The import share of the U.S. snap bean market has grown 282% since 2000, and this figure for broccoli is 203% and 437% for cauliflower. Some of the increases reflect fresh-market product imported from warmer climates during Oregon’s offseason, likely putting pressure on Oregon's processed vegetable producers. Crops that can be stored, such as apples and pears, have seen little change in imported product market share.
Summary
There is no doubt that labor cost and availability will continue to be a challenge for Oregon specialty crop growers. There will be continued pressure on Oregon farms to rely more heavily on labor-saving technology and imported labor through the H2A program, either directly or through farm labor contractors. Of course, these solutions aren’t perfect and can be difficult for smaller operations to manage effectively.

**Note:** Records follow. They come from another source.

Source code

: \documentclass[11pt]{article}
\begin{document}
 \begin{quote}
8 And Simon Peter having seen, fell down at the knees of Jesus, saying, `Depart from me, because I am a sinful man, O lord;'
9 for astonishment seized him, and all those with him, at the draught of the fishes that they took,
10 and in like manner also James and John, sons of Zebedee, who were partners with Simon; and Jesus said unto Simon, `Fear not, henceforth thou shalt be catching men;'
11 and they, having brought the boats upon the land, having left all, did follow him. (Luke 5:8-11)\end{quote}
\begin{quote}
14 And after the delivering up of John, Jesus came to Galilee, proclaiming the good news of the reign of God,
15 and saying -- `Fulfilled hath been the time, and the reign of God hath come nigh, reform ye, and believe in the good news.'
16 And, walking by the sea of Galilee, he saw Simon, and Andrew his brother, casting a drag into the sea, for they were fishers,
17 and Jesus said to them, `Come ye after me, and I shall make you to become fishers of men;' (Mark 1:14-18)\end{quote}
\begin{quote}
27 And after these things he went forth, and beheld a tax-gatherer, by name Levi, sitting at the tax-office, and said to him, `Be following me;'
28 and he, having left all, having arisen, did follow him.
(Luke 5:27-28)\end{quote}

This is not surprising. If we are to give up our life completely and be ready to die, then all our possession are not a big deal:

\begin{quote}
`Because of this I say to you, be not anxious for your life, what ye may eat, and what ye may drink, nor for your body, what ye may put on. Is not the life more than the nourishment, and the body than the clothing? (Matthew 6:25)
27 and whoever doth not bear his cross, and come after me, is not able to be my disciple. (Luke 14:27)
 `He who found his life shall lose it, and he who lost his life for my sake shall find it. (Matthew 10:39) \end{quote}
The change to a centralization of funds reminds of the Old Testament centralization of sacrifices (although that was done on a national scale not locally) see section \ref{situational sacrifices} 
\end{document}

For more information on this and related issues, check out OSU's Applied Economics Outreach Blog. Facts and figures above were summarized from a July 2022 USDA Economic Research Service report.
- 1Fruit excludes tree nuts and bananas but includes melons. Vegetables exclude melons, sweet potatoes, mushrooms, and pulse crops. Fresh-cut vegetables are included in the "Fresh vegetables category. These statistics are based on a subset of fruit and vegetable commodities that have adequate data to report production, imports, and exports.
- 2 a b c d When the United States does not produce tropical fruit but does export it, the import share of availability is greater than 100 but is capped at 100 in this table.
- 3The 2000-2002 average is based on only 2000-2001 because data was discontinued.
- 4Green onion statistics come from USDA, Agricultural Marketing Service (AMS). Percent change is based only on domestic shipments and imports, not exports.
- 5 a b c d e Includes both fresh and processed imports.